Le aspettative, quindi, per la prossima stagione sono altissime: all'Arsenal si chiede di lottare nuovamente per la in Premier, dove è senza dubbio tra le favorite, ma anche di replicare la passata stagione europea. Ma come cambierà la squadra di Arteta in questa sessione di calciomercato?
Il mercato dell'Arsenal, la formazione dei sogni
Il sogno nel cassetto dell'Arsenal per la prossima stagione ha un nome preciso: quello di Julian Alvarez. Il calciatore non ha mai nascosto la voglia di andare al Barcellona ma, per lui, l'Atletico Madrid sembra avere altri piani. Prima aveva infatti raggiunto un principio di accordo con il Psg e poi aveva imbastito una trattativa proprio con l'Arsenal che metteva sul piatto 50 milioni più il cartellino di Gyökeres. A fare fede è però la volontà del calciatore che difficilmente volerà in Premier. L'altro profilo di rilievo monitorato dai Gunners è quello di Morgan Rogers che però viene valutato 130 milioni di sterline dall'Aston Villa. Nel mirino c'è anche Bruno Guimarães, reduce da un Mondiale tutt'altro che brillante con il Brasile, che il Newcastle valuta 50 milioni di sterline.
I piani-B e gli obiettivi più realistici dell'Arsenal
Nel caso in cui gli obiettivi principali dell'Arsenal non dovessero concretizzarsi i Gunners stanno già valutando diverse alternative tra cui Anthony Gordon, ancora impegnato nel Mondiale con l'Inghilterra, ma anche il gioiellino del Psg Bradley Barcola che avrebbe, tra l'altro, già espresso la sua volontà di arrivare alla corte di Arteta. Intanto il club inglese ha anche ufficializzato la prima cessione con Leandro Trossard ceduto a titolo definitivo al Besiktas per 17 milioni di sterline.

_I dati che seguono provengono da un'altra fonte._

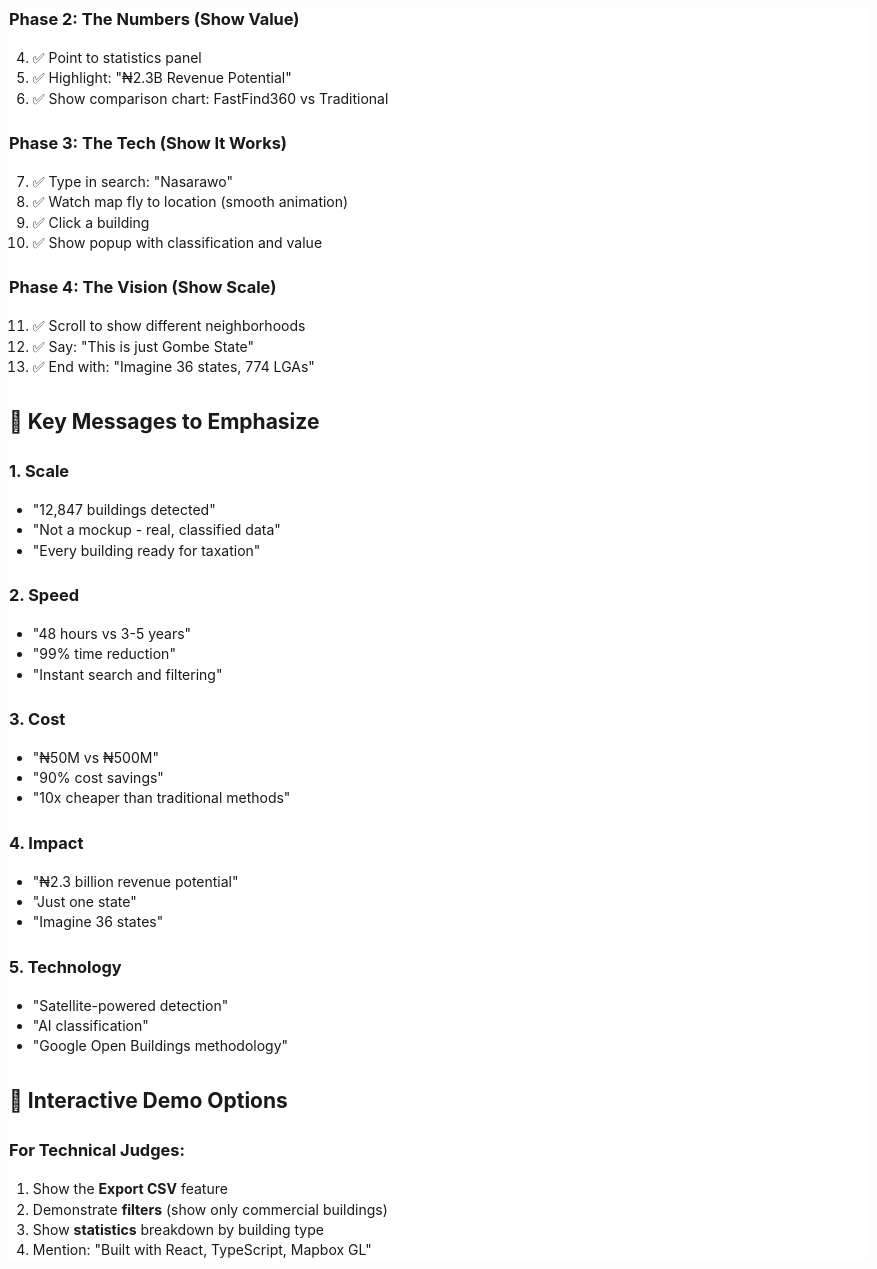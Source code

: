### Phase 2: The Numbers (Show Value)
4. ✅ Point to statistics panel
5. ✅ Highlight: "₦2.3B Revenue Potential"
6. ✅ Show comparison chart: FastFind360 vs Traditional

### Phase 3: The Tech (Show It Works)
7. ✅ Type in search: "Nasarawo"
8. ✅ Watch map fly to location (smooth animation)
9. ✅ Click a building
10. ✅ Show popup with classification and value

### Phase 4: The Vision (Show Scale)
11. ✅ Scroll to show different neighborhoods
12. ✅ Say: "This is just Gombe State"
13. ✅ End with: "Imagine 36 states, 774 LGAs"

## 🎯 Key Messages to Emphasize

### 1. Scale
- "12,847 buildings detected"
- "Not a mockup - real, classified data"
- "Every building ready for taxation"

### 2. Speed
- "48 hours vs 3-5 years"
- "99% time reduction"
- "Instant search and filtering"

### 3. Cost
- "₦50M vs ₦500M"
- "90% cost savings"
- "10x cheaper than traditional methods"

### 4. Impact
- "₦2.3 billion revenue potential"
- "Just one state"
- "Imagine 36 states"

### 5. Technology
- "Satellite-powered detection"
- "AI classification"
- "Google Open Buildings methodology"

## 🎪 Interactive Demo Options

### For Technical Judges:
1. Show the **Export CSV** feature
2. Demonstrate **filters** (show only commercial buildings)
3. Show **statistics** breakdown by building type
4. Mention: "Built with React, TypeScript, Mapbox GL"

La nostra valutazione della rosa
Dai portieri agli attaccanti analizziamo quindi la situazione dei Gunners, reparto per reparto.

Portieri
Il reparto portieri offre importanti garanzie. David Raya resta senza dubbio il titolare indiscusso ma l'arrivo di Illan Meslier, protagonista di un'ottima stagione con il Leeds United, aggiunge ulteriore qualità tra i pali. Arrizabalaga rappresenta un'alternativa esperta e affidabile mentre Steford completa il reparto dove, salvo sorprese, non verrà fatto nessun intervento.
Difensori
La retroguardia dell'Arsenal è probabilmente il reparto più completo della rosa. William Saliba e Gabriel Magalhães continuano a formare una delle migliori coppie centrali d'Europa, mentre Piero Hincapié, riscattato dal Leverkusen per 40 milioni, aumenta ulteriormente il livello delle rotazioni. Sulle corsie laterali Timber, Ben White, Calafiori e Lewis-Skelly garantiscono qualità e alternative in ogni posizione. Considerando anche la crescita dei giovani la difesa non sembra richiedere ulteriori rinforzi.
Centrocampisti
Praticamente perfetto anche il centrocampo con i Gunners che possono contare su giocatori come Zubimendi, che porta ordine, intelligenza tattica e qualità, e Ødegaard che però potrebbe lasciare in questa finestra dimercato visto l'interesse del Galatasaray per il norvegese. Mikel Merino, Christian Nørgaard ed Eberechi Eze consentono ad Arteta di variare sistema di gioco e caratteristiche in base all'avversario.
Attaccanti
Anche il reparto offensivo ha fatto un deciso salto di qualità. Viktor Gyökeres aggiunge peso realizzativo e offre ad Arteta una vera alternativa nel ruolo di centravanti. Alle spalle delle punte, Saka resta il leader tecnico della squadra, affiancato da Martinelli, Madueke, Leandro Trossard e Gabriel Jesus.
Arsenal, le aspettative stagionali
L'Arsenal si candida con decisione alla conquista della Premier League. Anche in Champions League i Gunners possono ambire ad arrivare fino in fondo: l'obiettivo minimo sarà confermarsi tra le migliori squadre d'Europa, ma la sensazione è che il club abbia finalmente costruito una squadra in grado di competere concretamente per ogni trofeo disponibile.